- **Your instructions**
What's wanted is each entry repeated verbatim, minus its images.

(Records from a dataset)
::::
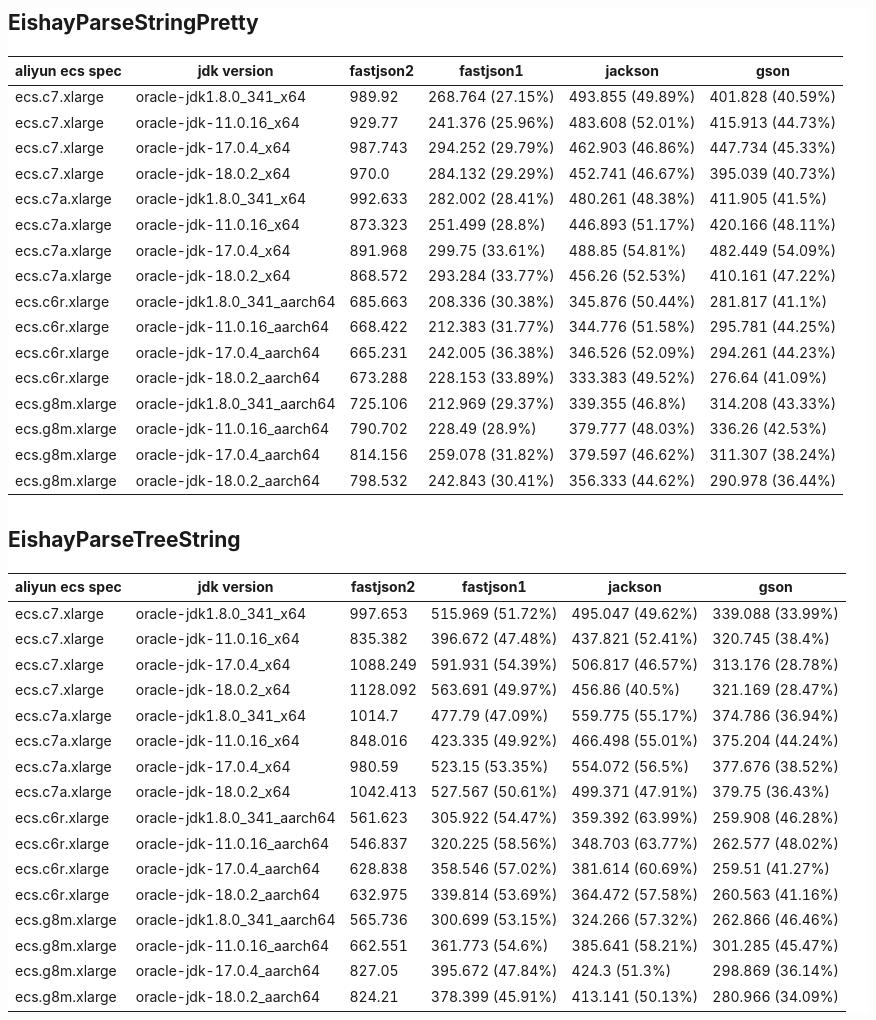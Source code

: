 ## EishayParseStringPretty
| aliyun ecs spec | jdk version 	|	fastjson2	|	fastjson1	|	jackson	|	gson |
|-----|-----|----------|----------|----------|-----|
| ecs.c7.xlarge | oracle-jdk1.8.0_341_x64	|	989.92	|	268.764 (27.15%)	|	493.855 (49.89%)	|	401.828 (40.59%) |
| ecs.c7.xlarge | oracle-jdk-11.0.16_x64	|	929.77	|	241.376 (25.96%)	|	483.608 (52.01%)	|	415.913 (44.73%) |
| ecs.c7.xlarge | oracle-jdk-17.0.4_x64	|	987.743	|	294.252 (29.79%)	|	462.903 (46.86%)	|	447.734 (45.33%) |
| ecs.c7.xlarge | oracle-jdk-18.0.2_x64	|	970.0	|	284.132 (29.29%)	|	452.741 (46.67%)	|	395.039 (40.73%) |
| ecs.c7a.xlarge | oracle-jdk1.8.0_341_x64	|	992.633	|	282.002 (28.41%)	|	480.261 (48.38%)	|	411.905 (41.5%) |
| ecs.c7a.xlarge | oracle-jdk-11.0.16_x64	|	873.323	|	251.499 (28.8%)	|	446.893 (51.17%)	|	420.166 (48.11%) |
| ecs.c7a.xlarge | oracle-jdk-17.0.4_x64	|	891.968	|	299.75 (33.61%)	|	488.85 (54.81%)	|	482.449 (54.09%) |
| ecs.c7a.xlarge | oracle-jdk-18.0.2_x64	|	868.572	|	293.284 (33.77%)	|	456.26 (52.53%)	|	410.161 (47.22%) |
| ecs.c6r.xlarge | oracle-jdk1.8.0_341_aarch64	|	685.663	|	208.336 (30.38%)	|	345.876 (50.44%)	|	281.817 (41.1%) |
| ecs.c6r.xlarge | oracle-jdk-11.0.16_aarch64	|	668.422	|	212.383 (31.77%)	|	344.776 (51.58%)	|	295.781 (44.25%) |
| ecs.c6r.xlarge | oracle-jdk-17.0.4_aarch64	|	665.231	|	242.005 (36.38%)	|	346.526 (52.09%)	|	294.261 (44.23%) |
| ecs.c6r.xlarge | oracle-jdk-18.0.2_aarch64	|	673.288	|	228.153 (33.89%)	|	333.383 (49.52%)	|	276.64 (41.09%) |
| ecs.g8m.xlarge | oracle-jdk1.8.0_341_aarch64	|	725.106	|	212.969 (29.37%)	|	339.355 (46.8%)	|	314.208 (43.33%) |
| ecs.g8m.xlarge | oracle-jdk-11.0.16_aarch64	|	790.702	|	228.49 (28.9%)	|	379.777 (48.03%)	|	336.26 (42.53%) |
| ecs.g8m.xlarge | oracle-jdk-17.0.4_aarch64	|	814.156	|	259.078 (31.82%)	|	379.597 (46.62%)	|	311.307 (38.24%) |
| ecs.g8m.xlarge | oracle-jdk-18.0.2_aarch64	|	798.532	|	242.843 (30.41%)	|	356.333 (44.62%)	|	290.978 (36.44%) |

## EishayParseTreeString
| aliyun ecs spec | jdk version 	|	fastjson2	|	fastjson1	|	jackson	|	gson |
|-----|-----|----------|----------|----------|-----|
| ecs.c7.xlarge | oracle-jdk1.8.0_341_x64	|	997.653	|	515.969 (51.72%)	|	495.047 (49.62%)	|	339.088 (33.99%) |
| ecs.c7.xlarge | oracle-jdk-11.0.16_x64	|	835.382	|	396.672 (47.48%)	|	437.821 (52.41%)	|	320.745 (38.4%) |
| ecs.c7.xlarge | oracle-jdk-17.0.4_x64	|	1088.249	|	591.931 (54.39%)	|	506.817 (46.57%)	|	313.176 (28.78%) |
| ecs.c7.xlarge | oracle-jdk-18.0.2_x64	|	1128.092	|	563.691 (49.97%)	|	456.86 (40.5%)	|	321.169 (28.47%) |
| ecs.c7a.xlarge | oracle-jdk1.8.0_341_x64	|	1014.7	|	477.79 (47.09%)	|	559.775 (55.17%)	|	374.786 (36.94%) |
| ecs.c7a.xlarge | oracle-jdk-11.0.16_x64	|	848.016	|	423.335 (49.92%)	|	466.498 (55.01%)	|	375.204 (44.24%) |
| ecs.c7a.xlarge | oracle-jdk-17.0.4_x64	|	980.59	|	523.15 (53.35%)	|	554.072 (56.5%)	|	377.676 (38.52%) |
| ecs.c7a.xlarge | oracle-jdk-18.0.2_x64	|	1042.413	|	527.567 (50.61%)	|	499.371 (47.91%)	|	379.75 (36.43%) |
| ecs.c6r.xlarge | oracle-jdk1.8.0_341_aarch64	|	561.623	|	305.922 (54.47%)	|	359.392 (63.99%)	|	259.908 (46.28%) |
| ecs.c6r.xlarge | oracle-jdk-11.0.16_aarch64	|	546.837	|	320.225 (58.56%)	|	348.703 (63.77%)	|	262.577 (48.02%) |
| ecs.c6r.xlarge | oracle-jdk-17.0.4_aarch64	|	628.838	|	358.546 (57.02%)	|	381.614 (60.69%)	|	259.51 (41.27%) |
| ecs.c6r.xlarge | oracle-jdk-18.0.2_aarch64	|	632.975	|	339.814 (53.69%)	|	364.472 (57.58%)	|	260.563 (41.16%) |
| ecs.g8m.xlarge | oracle-jdk1.8.0_341_aarch64	|	565.736	|	300.699 (53.15%)	|	324.266 (57.32%)	|	262.866 (46.46%) |
| ecs.g8m.xlarge | oracle-jdk-11.0.16_aarch64	|	662.551	|	361.773 (54.6%)	|	385.641 (58.21%)	|	301.285 (45.47%) |
| ecs.g8m.xlarge | oracle-jdk-17.0.4_aarch64	|	827.05	|	395.672 (47.84%)	|	424.3 (51.3%)	|	298.869 (36.14%) |
| ecs.g8m.xlarge | oracle-jdk-18.0.2_aarch64	|	824.21	|	378.399 (45.91%)	|	413.141 (50.13%)	|	280.966 (34.09%) |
::::
- **Task response**
Source code

: ## EishayParseStringPretty
| aliyun ecs spec | jdk version 	|	fastjson2	|	fastjson1	|	jackson	|	gson |
|-----|-----|----------|----------|----------|-----|
| ecs.c7.xlarge | oracle-jdk1.8.0_341_x64	|	989.92	|	268.764 (27.15%)	|	493.855 (49.89%)	|	401.828 (40.59%) |
| ecs.c7.xlarge | oracle-jdk-11.0.16_x64	|	929.77	|	241.376 (25.96%)	|	483.608 (52.01%)	|	415.913 (44.73%) |
| ecs.c7.xlarge | oracle-jdk-17.0.4_x64	|	987.743	|	294.252 (29.79%)	|	462.903 (46.86%)	|	447.734 (45.33%) |
| ecs.c7.xlarge | oracle-jdk-18.0.2_x64	|	970.0	|	284.132 (29.29%)	|	452.741 (46.67%)	|	395.039 (40.73%) |
| ecs.c7a.xlarge | oracle-jdk1.8.0_341_x64	|	992.633	|	282.002 (28.41%)	|	480.261 (48.38%)	|	411.905 (41.5%) |
| ecs.c7a.xlarge | oracle-jdk-11.0.16_x64	|	873.323	|	251.499 (28.8%)	|	446.893 (51.17%)	|	420.166 (48.11%) |
| ecs.c7a.xlarge | oracle-jdk-17.0.4_x64	|	891.968	|	299.75 (33.61%)	|	488.85 (54.81%)	|	482.449 (54.09%) |
| ecs.c7a.xlarge | oracle-jdk-18.0.2_x64	|	868.572	|	293.284 (33.77%)	|	456.26 (52.53%)	|	410.161 (47.22%) |
| ecs.c6r.xlarge | oracle-jdk1.8.0_341_aarch64	|	685.663	|	208.336 (30.38%)	|	345.876 (50.44%)	|	281.817 (41.1%) |
| ecs.c6r.xlarge | oracle-jdk-11.0.16_aarch64	|	668.422	|	212.383 (31.77%)	|	344.776 (51.58%)	|	295.781 (44.25%) |
| ecs.c6r.xlarge | oracle-jdk-17.0.4_aarch64	|	665.231	|	242.005 (36.38%)	|	346.526 (52.09%)	|	294.261 (44.23%) |
| ecs.c6r.xlarge | oracle-jdk-18.0.2_aarch64	|	673.288	|	228.153 (33.89%)	|	333.383 (49.52%)	|	276.64 (41.09%) |
| ecs.g8m.xlarge | oracle-jdk1.8.0_341_aarch64	|	725.106	|	212.969 (29.37%)	|	339.355 (46.8%)	|	314.208 (43.33%) |
| ecs.g8m.xlarge | oracle-jdk-11.0.16_aarch64	|	790.702	|	228.49 (28.9%)	|	379.777 (48.03%)	|	336.26 (42.53%) |
| ecs.g8m.xlarge | oracle-jdk-17.0.4_aarch64	|	814.156	|	259.078 (31.82%)	|	379.597 (46.62%)	|	311.307 (38.24%) |
| ecs.g8m.xlarge | oracle-jdk-18.0.2_aarch64	|	798.532	|	242.843 (30.41%)	|	356.333 (44.62%)	|	290.978 (36.44%) |

## EishayParseTreeString
| aliyun ecs spec | jdk version 	|	fastjson2	|	fastjson1	|	jackson	|	gson |
|-----|-----|----------|----------|----------|-----|
| ecs.c7.xlarge | oracle-jdk1.8.0_341_x64	|	997.653	|	515.969 (51.72%)	|	495.047 (49.62%)	|	339.088 (33.99%) |
| ecs.c7.xlarge | oracle-jdk-11.0.16_x64	|	835.382	|	396.672 (47.48%)	|	437.821 (52.41%)	|	320.745 (38.4%) |
| ecs.c7.xlarge | oracle-jdk-17.0.4_x64	|	1088.249	|	591.931 (54.39%)	|	506.817 (46.57%)	|	313.176 (28.78%) |
| ecs.c7.xlarge | oracle-jdk-18.0.2_x64	|	1128.092	|	563.691 (49.97%)	|	456.86 (40.5%)	|	321.169 (28.47%) |
| ecs.c7a.xlarge | oracle-jdk1.8.0_341_x64	|	1014.7	|	477.79 (47.09%)	|	559.775 (55.17%)	|	374.786 (36.94%) |
| ecs.c7a.xlarge | oracle-jdk-11.0.16_x64	|	848.016	|	423.335 (49.92%)	|	466.498 (55.01%)	|	375.204 (44.24%) |
| ecs.c7a.xlarge | oracle-jdk-17.0.4_x64	|	980.59	|	523.15 (53.35%)	|	554.072 (56.5%)	|	377.676 (38.52%) |
| ecs.c7a.xlarge | oracle-jdk-18.0.2_x64	|	1042.413	|	527.567 (50.61%)	|	499.371 (47.91%)	|	379.75 (36.43%) |
| ecs.c6r.xlarge | oracle-jdk1.8.0_341_aarch64	|	561.623	|	305.922 (54.47%)	|	359.392 (63.99%)	|	259.908 (46.28%) |
| ecs.c6r.xlarge | oracle-jdk-11.0.16_aarch64	|	546.837	|	320.225 (58.56%)	|	348.703 (63.77%)	|	262.577 (48.02%) |
| ecs.c6r.xlarge | oracle-jdk-17.0.4_aarch64	|	628.838	|	358.546 (57.02%)	|	381.614 (60.69%)	|	259.51 (41.27%) |
| ecs.c6r.xlarge | oracle-jdk-18.0.2_aarch64	|	632.975	|	339.814 (53.69%)	|	364.472 (57.58%)	|	260.563 (41.16%) |
| ecs.g8m.xlarge | oracle-jdk1.8.0_341_aarch64	|	565.736	|	300.699 (53.15%)	|	324.266 (57.32%)	|	262.866 (46.46%) |
| ecs.g8m.xlarge | oracle-jdk-11.0.16_aarch64	|	662.551	|	361.773 (54.6%)	|	385.641 (58.21%)	|	301.285 (45.47%) |
| ecs.g8m.xlarge | oracle-jdk-17.0.4_aarch64	|	827.05	|	395.672 (47.84%)	|	424.3 (51.3%)	|	298.869 (36.14%) |
| ecs.g8m.xlarge | oracle-jdk-18.0.2_aarch64	|	824.21	|	378.399 (45.91%)	|	413.141 (50.13%)	|	280.966 (34.09%) |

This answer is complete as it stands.